■ **Exercise details**
From start to end, write out the following data exactly, apart from its images.
BEGIN Data shown
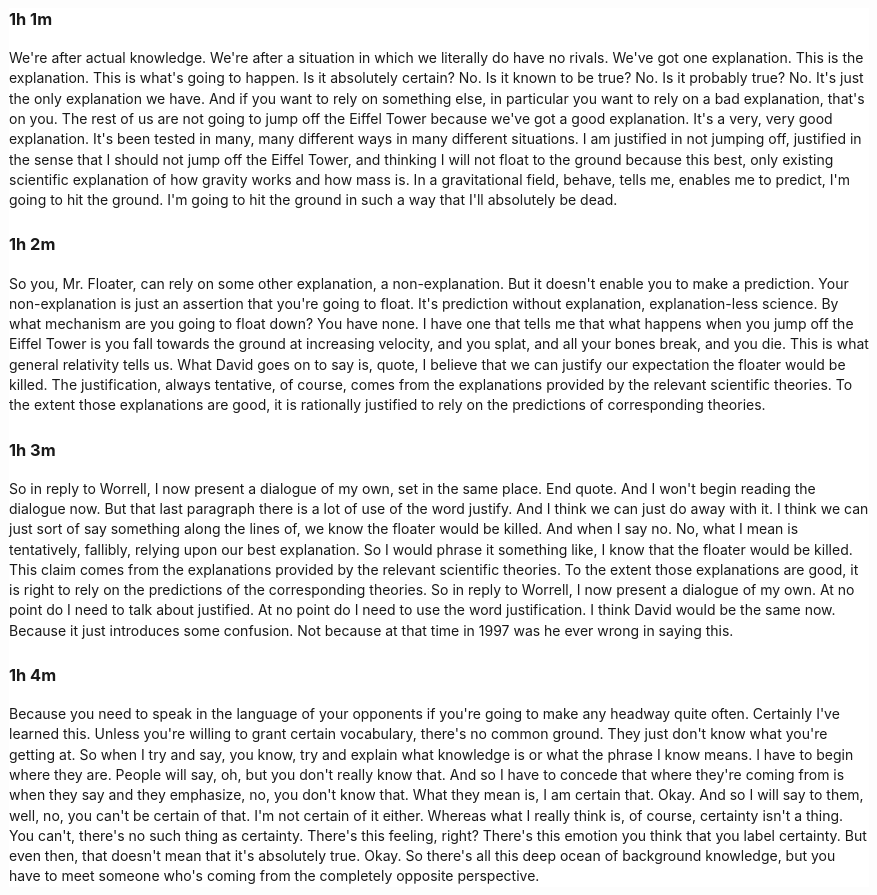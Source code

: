 ### 1h 1m

We're after actual knowledge. We're after a situation in which we literally do have no rivals. We've got one explanation. This is the explanation. This is what's going to happen. Is it absolutely certain? No. Is it known to be true? No. Is it probably true? No. It's just the only explanation we have. And if you want to rely on something else, in particular you want to rely on a bad explanation, that's on you. The rest of us are not going to jump off the Eiffel Tower because we've got a good explanation. It's a very, very good explanation. It's been tested in many, many different ways in many different situations. I am justified in not jumping off, justified in the sense that I should not jump off the Eiffel Tower, and thinking I will not float to the ground because this best, only existing scientific explanation of how gravity works and how mass is. In a gravitational field, behave, tells me, enables me to predict, I'm going to hit the ground. I'm going to hit the ground in such a way that I'll absolutely be dead.

### 1h 2m

So you, Mr. Floater, can rely on some other explanation, a non-explanation. But it doesn't enable you to make a prediction. Your non-explanation is just an assertion that you're going to float. It's prediction without explanation, explanation-less science. By what mechanism are you going to float down? You have none. I have one that tells me that what happens when you jump off the Eiffel Tower is you fall towards the ground at increasing velocity, and you splat, and all your bones break, and you die. This is what general relativity tells us. What David goes on to say is, quote, I believe that we can justify our expectation the floater would be killed. The justification, always tentative, of course, comes from the explanations provided by the relevant scientific theories. To the extent those explanations are good, it is rationally justified to rely on the predictions of corresponding theories.

### 1h 3m

So in reply to Worrell, I now present a dialogue of my own, set in the same place. End quote. And I won't begin reading the dialogue now. But that last paragraph there is a lot of use of the word justify. And I think we can just do away with it. I think we can just sort of say something along the lines of, we know the floater would be killed. And when I say no. No, what I mean is tentatively, fallibly, relying upon our best explanation. So I would phrase it something like, I know that the floater would be killed. This claim comes from the explanations provided by the relevant scientific theories. To the extent those explanations are good, it is right to rely on the predictions of the corresponding theories. So in reply to Worrell, I now present a dialogue of my own. At no point do I need to talk about justified. At no point do I need to use the word justification. I think David would be the same now. Because it just introduces some confusion. Not because at that time in 1997 was he ever wrong in saying this.

### 1h 4m

Because you need to speak in the language of your opponents if you're going to make any headway quite often. Certainly I've learned this. Unless you're willing to grant certain vocabulary, there's no common ground. They just don't know what you're getting at. So when I try and say, you know, try and explain what knowledge is or what the phrase I know means. I have to begin where they are. People will say, oh, but you don't really know that. And so I have to concede that where they're coming from is when they say and they emphasize, no, you don't know that. What they mean is, I am certain that. Okay. And so I will say to them, well, no, you can't be certain of that. I'm not certain of it either. Whereas what I really think is, of course, certainty isn't a thing. You can't, there's no such thing as certainty. There's this feeling, right? There's this emotion you think that you label certainty. But even then, that doesn't mean that it's absolutely true. Okay. So there's all this deep ocean of background knowledge, but you have to meet someone who's coming from the completely opposite perspective.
END Data shown
■ **Response to this exercise**
Source code

: ### 1h 1m

We're after actual knowledge. We're after a situation in which we literally do have no rivals. We've got one explanation. This is the explanation. This is what's going to happen. Is it absolutely certain? No. Is it known to be true? No. Is it probably true? No. It's just the only explanation we have. And if you want to rely on something else, in particular you want to rely on a bad explanation, that's on you. The rest of us are not going to jump off the Eiffel Tower because we've got a good explanation. It's a very, very good explanation. It's been tested in many, many different ways in many different situations. I am justified in not jumping off, justified in the sense that I should not jump off the Eiffel Tower, and thinking I will not float to the ground because this best, only existing scientific explanation of how gravity works and how mass is. In a gravitational field, behave, tells me, enables me to predict, I'm going to hit the ground. I'm going to hit the ground in such a way that I'll absolutely be dead.

### 1h 2m

So you, Mr. Floater, can rely on some other explanation, a non-explanation. But it doesn't enable you to make a prediction. Your non-explanation is just an assertion that you're going to float. It's prediction without explanation, explanation-less science. By what mechanism are you going to float down? You have none. I have one that tells me that what happens when you jump off the Eiffel Tower is you fall towards the ground at increasing velocity, and you splat, and all your bones break, and you die. This is what general relativity tells us. What David goes on to say is, quote, I believe that we can justify our expectation the floater would be killed. The justification, always tentative, of course, comes from the explanations provided by the relevant scientific theories. To the extent those explanations are good, it is rationally justified to rely on the predictions of corresponding theories.

### 1h 3m

So in reply to Worrell, I now present a dialogue of my own, set in the same place. End quote. And I won't begin reading the dialogue now. But that last paragraph there is a lot of use of the word justify. And I think we can just do away with it. I think we can just sort of say something along the lines of, we know the floater would be killed. And when I say no. No, what I mean is tentatively, fallibly, relying upon our best explanation. So I would phrase it something like, I know that the floater would be killed. This claim comes from the explanations provided by the relevant scientific theories. To the extent those explanations are good, it is right to rely on the predictions of the corresponding theories. So in reply to Worrell, I now present a dialogue of my own. At no point do I need to talk about justified. At no point do I need to use the word justification. I think David would be the same now. Because it just introduces some confusion. Not because at that time in 1997 was he ever wrong in saying this.

### 1h 4m

Because you need to speak in the language of your opponents if you're going to make any headway quite often. Certainly I've learned this. Unless you're willing to grant certain vocabulary, there's no common ground. They just don't know what you're getting at. So when I try and say, you know, try and explain what knowledge is or what the phrase I know means. I have to begin where they are. People will say, oh, but you don't really know that. And so I have to concede that where they're coming from is when they say and they emphasize, no, you don't know that. What they mean is, I am certain that. Okay. And so I will say to them, well, no, you can't be certain of that. I'm not certain of it either. Whereas what I really think is, of course, certainty isn't a thing. You can't, there's no such thing as certainty. There's this feeling, right? There's this emotion you think that you label certainty. But even then, that doesn't mean that it's absolutely true. Okay. So there's all this deep ocean of background knowledge, but you have to meet someone who's coming from the completely opposite perspective.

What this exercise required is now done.